> _DIRECTIONS FOR THIS TASK_: Every entry below must be transcribed word for word, and the images must be left out.
BEGIN EXTRACTED MATERIAL
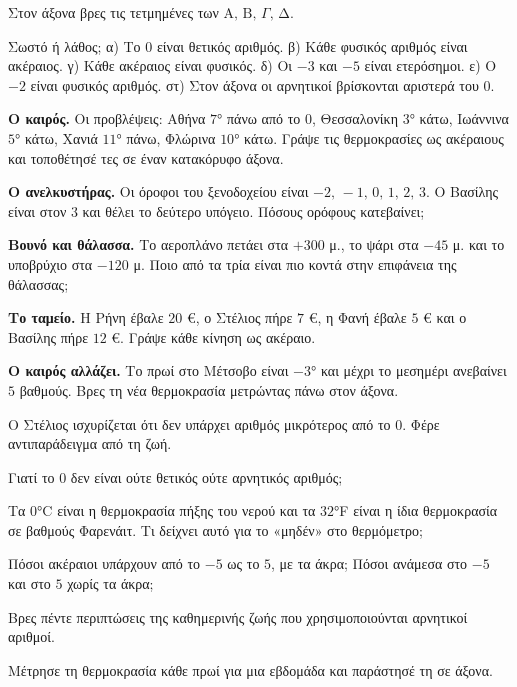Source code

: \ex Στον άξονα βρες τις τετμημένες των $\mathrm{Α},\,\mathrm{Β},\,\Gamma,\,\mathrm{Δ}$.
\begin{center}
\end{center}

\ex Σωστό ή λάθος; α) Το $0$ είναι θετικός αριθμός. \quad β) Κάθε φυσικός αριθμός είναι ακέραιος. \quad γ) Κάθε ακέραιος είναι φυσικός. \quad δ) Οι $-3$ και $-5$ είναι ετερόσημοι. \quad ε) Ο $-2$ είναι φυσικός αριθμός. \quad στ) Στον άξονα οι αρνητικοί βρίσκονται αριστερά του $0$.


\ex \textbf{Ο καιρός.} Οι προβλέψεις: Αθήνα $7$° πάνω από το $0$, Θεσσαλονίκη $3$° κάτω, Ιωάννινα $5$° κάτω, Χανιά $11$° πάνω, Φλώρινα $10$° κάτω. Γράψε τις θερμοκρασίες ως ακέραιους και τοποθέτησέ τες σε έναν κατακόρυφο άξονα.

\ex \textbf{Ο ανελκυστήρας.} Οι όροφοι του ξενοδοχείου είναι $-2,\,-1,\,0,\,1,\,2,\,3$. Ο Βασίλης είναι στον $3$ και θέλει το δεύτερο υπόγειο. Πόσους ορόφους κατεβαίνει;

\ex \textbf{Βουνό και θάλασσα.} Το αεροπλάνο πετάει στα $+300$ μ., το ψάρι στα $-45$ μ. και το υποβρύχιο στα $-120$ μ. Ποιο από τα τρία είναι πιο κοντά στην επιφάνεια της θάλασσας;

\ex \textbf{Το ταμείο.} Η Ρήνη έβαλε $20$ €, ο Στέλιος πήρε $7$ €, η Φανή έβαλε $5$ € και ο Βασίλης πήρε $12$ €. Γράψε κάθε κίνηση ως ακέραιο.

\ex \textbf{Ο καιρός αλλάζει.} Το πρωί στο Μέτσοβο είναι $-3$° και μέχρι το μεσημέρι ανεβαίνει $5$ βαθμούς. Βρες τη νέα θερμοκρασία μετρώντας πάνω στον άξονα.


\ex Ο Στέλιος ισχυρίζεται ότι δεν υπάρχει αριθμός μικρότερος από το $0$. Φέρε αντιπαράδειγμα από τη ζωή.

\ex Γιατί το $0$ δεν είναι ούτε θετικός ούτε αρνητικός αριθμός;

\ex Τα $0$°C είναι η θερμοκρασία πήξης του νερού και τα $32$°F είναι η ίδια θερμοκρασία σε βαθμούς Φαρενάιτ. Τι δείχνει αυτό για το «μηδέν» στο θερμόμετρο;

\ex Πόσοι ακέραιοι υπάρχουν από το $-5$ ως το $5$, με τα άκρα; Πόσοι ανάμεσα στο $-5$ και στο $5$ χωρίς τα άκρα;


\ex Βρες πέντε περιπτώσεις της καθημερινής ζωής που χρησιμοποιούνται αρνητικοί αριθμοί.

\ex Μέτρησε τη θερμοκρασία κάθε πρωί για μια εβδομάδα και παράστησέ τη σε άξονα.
END EXTRACTED MATERIAL
> _RESPONSE TO THIS TASK_:
Source code

: \ex Στον άξονα βρες τις τετμημένες των $\mathrm{Α},\,\mathrm{Β},\,\Gamma,\,\mathrm{Δ}$.
\begin{center}
\end{center}

\ex Σωστό ή λάθος; α) Το $0$ είναι θετικός αριθμός. \quad β) Κάθε φυσικός αριθμός είναι ακέραιος. \quad γ) Κάθε ακέραιος είναι φυσικός. \quad δ) Οι $-3$ και $-5$ είναι ετερόσημοι. \quad ε) Ο $-2$ είναι φυσικός αριθμός. \quad στ) Στον άξονα οι αρνητικοί βρίσκονται αριστερά του $0$.


\ex \textbf{Ο καιρός.} Οι προβλέψεις: Αθήνα $7$° πάνω από το $0$, Θεσσαλονίκη $3$° κάτω, Ιωάννινα $5$° κάτω, Χανιά $11$° πάνω, Φλώρινα $10$° κάτω. Γράψε τις θερμοκρασίες ως ακέραιους και τοποθέτησέ τες σε έναν κατακόρυφο άξονα.

\ex \textbf{Ο ανελκυστήρας.} Οι όροφοι του ξενοδοχείου είναι $-2,\,-1,\,0,\,1,\,2,\,3$. Ο Βασίλης είναι στον $3$ και θέλει το δεύτερο υπόγειο. Πόσους ορόφους κατεβαίνει;

\ex \textbf{Βουνό και θάλασσα.} Το αεροπλάνο πετάει στα $+300$ μ., το ψάρι στα $-45$ μ. και το υποβρύχιο στα $-120$ μ. Ποιο από τα τρία είναι πιο κοντά στην επιφάνεια της θάλασσας;

\ex \textbf{Το ταμείο.} Η Ρήνη έβαλε $20$ €, ο Στέλιος πήρε $7$ €, η Φανή έβαλε $5$ € και ο Βασίλης πήρε $12$ €. Γράψε κάθε κίνηση ως ακέραιο.

\ex \textbf{Ο καιρός αλλάζει.} Το πρωί στο Μέτσοβο είναι $-3$° και μέχρι το μεσημέρι ανεβαίνει $5$ βαθμούς. Βρες τη νέα θερμοκρασία μετρώντας πάνω στον άξονα.


\ex Ο Στέλιος ισχυρίζεται ότι δεν υπάρχει αριθμός μικρότερος από το $0$. Φέρε αντιπαράδειγμα από τη ζωή.

\ex Γιατί το $0$ δεν είναι ούτε θετικός ούτε αρνητικός αριθμός;

\ex Τα $0$°C είναι η θερμοκρασία πήξης του νερού και τα $32$°F είναι η ίδια θερμοκρασία σε βαθμούς Φαρενάιτ. Τι δείχνει αυτό για το «μηδέν» στο θερμόμετρο;

\ex Πόσοι ακέραιοι υπάρχουν από το $-5$ ως το $5$, με τα άκρα; Πόσοι ανάμεσα στο $-5$ και στο $5$ χωρίς τα άκρα;


\ex Βρες πέντε περιπτώσεις της καθημερινής ζωής που χρησιμοποιούνται αρνητικοί αριθμοί.

\ex Μέτρησε τη θερμοκρασία κάθε πρωί για μια εβδομάδα και παράστησέ τη σε άξονα.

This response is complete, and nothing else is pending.